As you may imagine, with such a recommendation, the mare was very difficult to sell; M. d'Aister told me that her owner was prepared to let her go for whatever was offered. I offered a thousand francs and M. Finguerlin handed Lisette over to me, although she had cost five thousand. For several months she gave me a great deal of trouble; it took four or five men to saddle her, and she could not be bridled without being blindfolded and having all four legs tied; but once on her back one found her a matchless ride.

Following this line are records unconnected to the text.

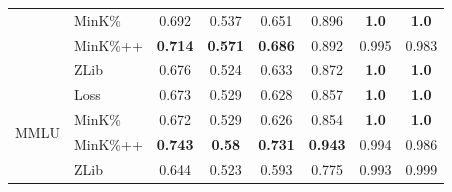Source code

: \begin{table}[tb]
\begin{tabular}{clcccccc}
                                    & MinK\%                                                      &   0.692       &   0.537      &  0.651       &   0.896       &   \textbf{1.0}       &  \textbf{1.0}           \\  
                                    & MinK\%++                                                    &   \textbf{0.714}       &   \textbf{0.571}      &  \textbf{0.686}       &   0.892       &   0.995       &  0.983           \\  
                                    & ZLib                                                        &   0.676       &   0.524      &  0.633       &   0.872       &   \textbf{1.0}       &  \textbf{1.0}           \\
\midrule
\multirow{4}{*}{MMLU}                & Loss                                                        &   0.673       &   0.529      &  0.628       &   0.857       &   \textbf{1.0}       &  \textbf{1.0}           \\  
                                    & MinK\%                                                      &   0.672       &   0.529      &  0.626       &   0.854       &   \textbf{1.0}       &  \textbf{1.0}           \\  
                                    & MinK\%++                                                    &   \textbf{0.743}       &   \textbf{0.58}      &  \textbf{0.731}       &   \textbf{0.943}       &   0.994       &  0.986           \\  
                                    & ZLib                                                        &   0.644       &   0.523      &  0.593       &   0.775       &   0.993       &  0.999           \\
\bottomrule
\end{tabular}
\end{table}
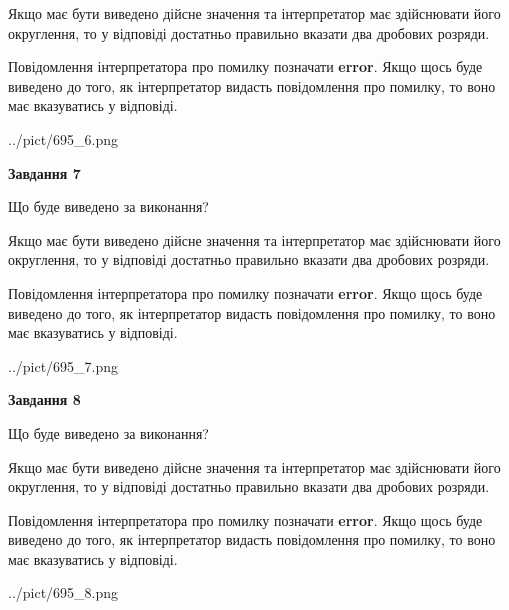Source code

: \documentclass[12pt, ukrainian]{article}
\begin{document}
{\begin {Large}
Якщо має бути виведено дійсне значення та інтерпретатор має здійснювати його округлення, 
то у відповіді достатньо правильно вказати два дробових розряди.

Повідомлення інтерпретатора про помилку позначати \textbf{error}.
Якщо щось буде виведено до того, як інтерпретатор видасть повідомлення про помилку, 
то воно має вказуватись у відповіді. \par

\begin{center}
	{../pict/695_6.png}
\end{center}
\newpage

{\begin {center}\textbf{Завдання 7}\end {center}}\par
Що буде виведено за виконання? \par

Якщо має бути виведено дійсне значення та інтерпретатор має здійснювати його округлення, 
то у відповіді достатньо правильно вказати два дробових розряди.

Повідомлення інтерпретатора про помилку позначати \textbf{error}.
Якщо щось буде виведено до того, як інтерпретатор видасть повідомлення про помилку, 
то воно має вказуватись у відповіді. \par

\begin{center}
	{../pict/695_7.png}
\end{center}
\newpage

{\begin {center}\textbf{Завдання 8}\end {center}}\par
Що буде виведено за виконання? \par

Якщо має бути виведено дійсне значення та інтерпретатор має здійснювати його округлення, 
то у відповіді достатньо правильно вказати два дробових розряди.

Повідомлення інтерпретатора про помилку позначати \textbf{error}.
Якщо щось буде виведено до того, як інтерпретатор видасть повідомлення про помилку, 
то воно має вказуватись у відповіді. \par

\begin{center}
	{../pict/695_8.png}
\end{center}
\newpage


\end{Large}}
\end{document}
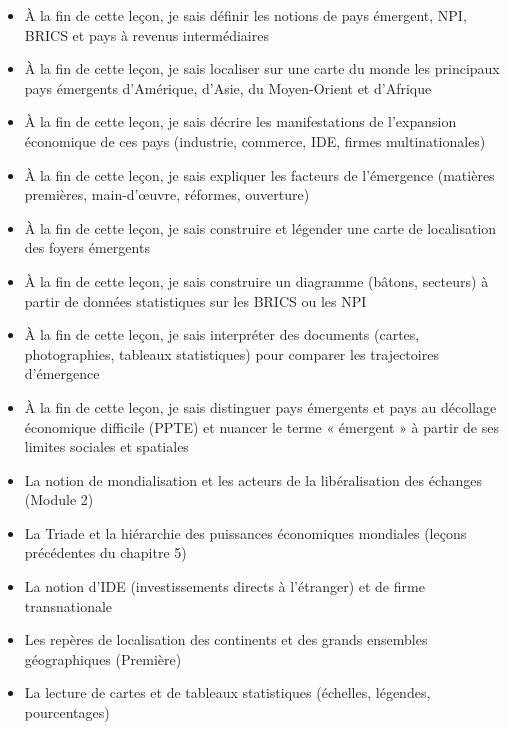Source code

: \documentclass[11pt]{article}
\begin{document}
\begin{objectifs}
\begin{itemize}
\item À la fin de cette leçon, je sais définir les notions de pays émergent, NPI, BRICS et pays à revenus intermédiaires
\item À la fin de cette leçon, je sais localiser sur une carte du monde les principaux pays émergents d'Amérique, d'Asie, du Moyen-Orient et d'Afrique
\item À la fin de cette leçon, je sais décrire les manifestations de l'expansion économique de ces pays (industrie, commerce, IDE, firmes multinationales)
\item À la fin de cette leçon, je sais expliquer les facteurs de l'émergence (matières premières, main-d'œuvre, réformes, ouverture)
\item À la fin de cette leçon, je sais construire et légender une carte de localisation des foyers émergents
\item À la fin de cette leçon, je sais construire un diagramme (bâtons, secteurs) à partir de données statistiques sur les BRICS ou les NPI
\item À la fin de cette leçon, je sais interpréter des documents (cartes, photographies, tableaux statistiques) pour comparer les trajectoires d'émergence
\item À la fin de cette leçon, je sais distinguer pays émergents et pays au décollage économique difficile (PPTE) et nuancer le terme « émergent » à partir de ses limites sociales et spatiales
\end{itemize}
\end{objectifs}

\begin{prerequis}
\begin{itemize}
\item La notion de mondialisation et les acteurs de la libéralisation des échanges (Module 2)
\item La Triade et la hiérarchie des puissances économiques mondiales (leçons précédentes du chapitre 5)
\item La notion d'IDE (investissements directs à l'étranger) et de firme transnationale
\item Les repères de localisation des continents et des grands ensembles géographiques (Première)
\item La lecture de cartes et de tableaux statistiques (échelles, légendes, pourcentages)
\end{itemize}
\end{prerequis}
\end{document}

However, since during the time I had owned her she had bitten several people, including me, I was thinking of getting rid of her, when, having taken into my service a man called Francis Woirland, who was scared of nothing, he, before approaching Lisette, about whose bad character I had warned him, armed himself with a very hot leg of roast mutton, and when she attempted to bite him, he offered this to her, which she seized in her teeth; but having burned her mouth and her tongue, the mare gave a cry and dropped the gigot, and from that moment she submitted herself to Woirland, whom she no longer dared to bite. I tried the same trick and achieved the same result. Lisette, as docile as a dog, allowed herself to be handled by myself and my servant; she even became a little more tractable with the grooms whom she saw every day, but woe betide any stranger passing too close to her. I could give many examples of her ferocity, but I shall limit myself to one.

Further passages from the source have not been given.